The aim of this article is to give a comprehensive introduction into stochastic processes giving explanatory examples which where realized using the free software distribution R-GUI[1]. Several basic concepts are covered to get an idea what for stochastic processes are good for and which problems might occur using them.

## Definition and Concepts

### Stochastic Process

A Stochastic Process[2] is a family of random variables[3] $X_t \,$, which are defined for a set of Parameters $t \,$.
For the time continuous situation $t \in \mathbb{R} \,$ varies continuously in a time interval $I \,$ which typically represents $0\leq t \leq T$.
Alternatively you can write $\left\{X_t, t \in I \right\}$ . The resulting Function $X_t \,$ is called realization or path.

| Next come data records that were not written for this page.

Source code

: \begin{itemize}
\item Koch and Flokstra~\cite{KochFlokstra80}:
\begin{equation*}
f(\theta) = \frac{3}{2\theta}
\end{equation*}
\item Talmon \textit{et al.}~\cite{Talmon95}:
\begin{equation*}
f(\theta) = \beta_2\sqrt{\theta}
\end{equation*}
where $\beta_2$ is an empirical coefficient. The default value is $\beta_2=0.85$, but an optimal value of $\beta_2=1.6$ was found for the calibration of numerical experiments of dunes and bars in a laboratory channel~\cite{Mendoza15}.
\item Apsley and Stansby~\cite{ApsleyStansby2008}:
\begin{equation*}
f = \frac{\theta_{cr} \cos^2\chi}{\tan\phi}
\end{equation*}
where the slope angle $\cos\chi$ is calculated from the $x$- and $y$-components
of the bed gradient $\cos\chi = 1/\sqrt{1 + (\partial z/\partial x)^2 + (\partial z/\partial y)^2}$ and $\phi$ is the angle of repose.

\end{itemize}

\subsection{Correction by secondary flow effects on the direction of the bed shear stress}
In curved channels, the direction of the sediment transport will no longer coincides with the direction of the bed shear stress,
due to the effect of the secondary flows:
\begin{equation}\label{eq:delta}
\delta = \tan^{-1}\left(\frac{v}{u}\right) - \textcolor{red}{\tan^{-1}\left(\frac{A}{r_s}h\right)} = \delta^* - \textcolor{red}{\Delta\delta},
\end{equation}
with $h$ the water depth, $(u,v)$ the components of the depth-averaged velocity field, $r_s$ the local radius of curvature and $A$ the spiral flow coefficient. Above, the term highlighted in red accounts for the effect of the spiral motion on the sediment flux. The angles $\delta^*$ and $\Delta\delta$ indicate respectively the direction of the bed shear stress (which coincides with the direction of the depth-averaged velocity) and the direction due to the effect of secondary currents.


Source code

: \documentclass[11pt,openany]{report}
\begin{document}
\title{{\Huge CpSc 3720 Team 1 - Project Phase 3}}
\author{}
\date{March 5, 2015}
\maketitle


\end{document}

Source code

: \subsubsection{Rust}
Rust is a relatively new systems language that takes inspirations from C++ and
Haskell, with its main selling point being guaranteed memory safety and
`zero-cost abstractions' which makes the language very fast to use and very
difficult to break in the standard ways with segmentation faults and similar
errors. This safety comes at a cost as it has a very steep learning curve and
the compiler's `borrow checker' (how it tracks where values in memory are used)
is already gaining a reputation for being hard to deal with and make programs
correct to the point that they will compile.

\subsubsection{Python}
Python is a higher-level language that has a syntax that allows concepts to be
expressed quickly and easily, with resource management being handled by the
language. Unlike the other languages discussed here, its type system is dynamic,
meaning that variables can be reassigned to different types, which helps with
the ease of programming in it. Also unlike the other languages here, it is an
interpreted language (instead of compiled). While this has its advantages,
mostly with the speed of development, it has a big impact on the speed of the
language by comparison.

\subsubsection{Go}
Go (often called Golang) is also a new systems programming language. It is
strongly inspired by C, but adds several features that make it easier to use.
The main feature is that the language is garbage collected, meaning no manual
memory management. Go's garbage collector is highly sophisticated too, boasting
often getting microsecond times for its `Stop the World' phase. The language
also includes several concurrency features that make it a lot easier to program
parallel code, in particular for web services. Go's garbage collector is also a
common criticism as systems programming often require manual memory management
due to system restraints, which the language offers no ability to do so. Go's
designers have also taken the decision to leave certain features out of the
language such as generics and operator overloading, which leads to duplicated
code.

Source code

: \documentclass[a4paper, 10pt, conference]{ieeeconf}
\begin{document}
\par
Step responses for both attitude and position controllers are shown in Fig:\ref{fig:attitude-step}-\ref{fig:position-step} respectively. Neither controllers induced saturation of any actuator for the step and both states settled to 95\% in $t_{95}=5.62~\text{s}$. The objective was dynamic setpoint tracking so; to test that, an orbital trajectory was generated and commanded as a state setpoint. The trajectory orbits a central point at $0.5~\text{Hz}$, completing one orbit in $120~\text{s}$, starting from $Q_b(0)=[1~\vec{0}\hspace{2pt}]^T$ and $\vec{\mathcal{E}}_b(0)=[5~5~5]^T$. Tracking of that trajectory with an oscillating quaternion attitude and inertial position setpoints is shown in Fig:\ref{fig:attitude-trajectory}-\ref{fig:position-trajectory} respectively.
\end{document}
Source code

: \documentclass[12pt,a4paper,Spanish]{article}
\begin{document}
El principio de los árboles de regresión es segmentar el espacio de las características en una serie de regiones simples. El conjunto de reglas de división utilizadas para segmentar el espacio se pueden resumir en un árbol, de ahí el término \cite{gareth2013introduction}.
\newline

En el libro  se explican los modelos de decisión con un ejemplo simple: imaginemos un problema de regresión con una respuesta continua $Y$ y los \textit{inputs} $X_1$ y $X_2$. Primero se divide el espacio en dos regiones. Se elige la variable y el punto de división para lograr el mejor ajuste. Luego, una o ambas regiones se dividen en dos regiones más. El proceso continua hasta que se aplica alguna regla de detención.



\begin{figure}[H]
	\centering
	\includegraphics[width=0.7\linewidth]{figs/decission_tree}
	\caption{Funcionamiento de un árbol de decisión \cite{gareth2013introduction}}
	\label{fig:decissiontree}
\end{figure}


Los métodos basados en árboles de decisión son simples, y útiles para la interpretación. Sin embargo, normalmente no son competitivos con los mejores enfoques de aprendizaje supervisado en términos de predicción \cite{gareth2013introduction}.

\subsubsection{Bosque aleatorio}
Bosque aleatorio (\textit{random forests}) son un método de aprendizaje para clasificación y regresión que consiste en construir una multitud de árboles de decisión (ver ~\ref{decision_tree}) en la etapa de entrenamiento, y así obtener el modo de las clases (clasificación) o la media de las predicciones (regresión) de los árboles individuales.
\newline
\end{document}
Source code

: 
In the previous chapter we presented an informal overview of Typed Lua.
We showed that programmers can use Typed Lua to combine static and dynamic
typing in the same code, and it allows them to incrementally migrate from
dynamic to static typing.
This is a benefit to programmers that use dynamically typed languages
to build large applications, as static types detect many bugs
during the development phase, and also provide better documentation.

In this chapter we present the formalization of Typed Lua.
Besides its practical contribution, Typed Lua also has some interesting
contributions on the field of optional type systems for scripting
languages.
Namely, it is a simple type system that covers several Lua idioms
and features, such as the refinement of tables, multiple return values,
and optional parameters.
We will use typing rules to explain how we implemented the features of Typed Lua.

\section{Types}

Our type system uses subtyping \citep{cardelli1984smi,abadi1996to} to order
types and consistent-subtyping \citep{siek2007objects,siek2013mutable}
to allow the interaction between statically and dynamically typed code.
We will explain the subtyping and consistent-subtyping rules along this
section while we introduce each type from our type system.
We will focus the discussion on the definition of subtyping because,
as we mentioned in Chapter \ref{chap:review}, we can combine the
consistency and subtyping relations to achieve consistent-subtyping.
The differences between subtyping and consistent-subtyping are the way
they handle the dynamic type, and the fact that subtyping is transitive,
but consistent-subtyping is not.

An example for a time continuous process is the seismograph (see picture 1). It writes the data continuously and analogue, no matter an event occurs or not. The oscilloscope (see picture 2) is an example for a tool to measure time continuous processes, in this case periodic processes. The oscilloscope can just give a sufficient good approximation of a time continuous process because the data is digital and so the interval is limited to the smallest amount of time difference available from the oscilloscope, whereas in reality it is not finite.

### Mean Function

The mean function $\mu_t \,$ of a stochastic process $X_t \,$ is defined by
$\mu_t=E\left[X_t\right]=\int_\mathbb{R}xdF_t\left(x\right)$
in general $\mu_t \,$ relies on $t \,$, e.g. for processes with seasonal or periodic structure or for processes with deterministic trend

### Autocovariance Function

An autocovariance[4] function of a stochastic process $X \,$ is defined by
$\gamma(t,\tau)=E[( X_t-\mu_t)(X_{t-\tau}-\mu_{t-\tau})] =\int_\mathbb{R} (x_1-\mu_t)(x_2-\mu_{t-\tau})dF_{t,t-\tau}(x_1,x_2)$

for $\tau \in \mathbb{Z}$

### Stationarity

A stochastic process is called covariance stationary or weak stationary[5] if
$\mu_t=\mu \,$ and $\gamma(t,\tau)=\gamma_\tau \,$

There is also the minor important concept of strict/strong stationarity if for any $t_1,...,t_n \,$ and for every $n,s \in \mathbb{Z} \,$ applies
$F_{t_1,...,t_n}(x_1,...,x_n)=F_{t_{1+s},...,t_{n+s}}(x_1,...,x_n) \,$

### Autocorrelation Function (ACF)

The autocorrelation[6] function of a covariance stationary stochastic process is given by
$\rho_\tau=\frac{\gamma_\tau}{\gamma_0}$
with this the ACF is normed to the interval [-1,1], which makes it easier to interpret often the ACF is plotted as a function of $\tau \,$ which gives the so called correlogramm. It is a graphical tool to find linear dependencies within the data.

### White Noise

A stochastic Process $X_t \,$ is called white noise[7] if:
$\mu_t=0 \,$ and $\gamma_t = \begin{cases} \sigma^2 & \tau=0\\ 0 & \tau \neq 0 \end{cases}$

### Markov Process

The idea of the Markov Process [8]is that only the present value of $X_t$ is relevant for its future motion. This means the past history is fully reflected in the present value. For stock or equivalent assets this fact reflects the efficient market hypothesis.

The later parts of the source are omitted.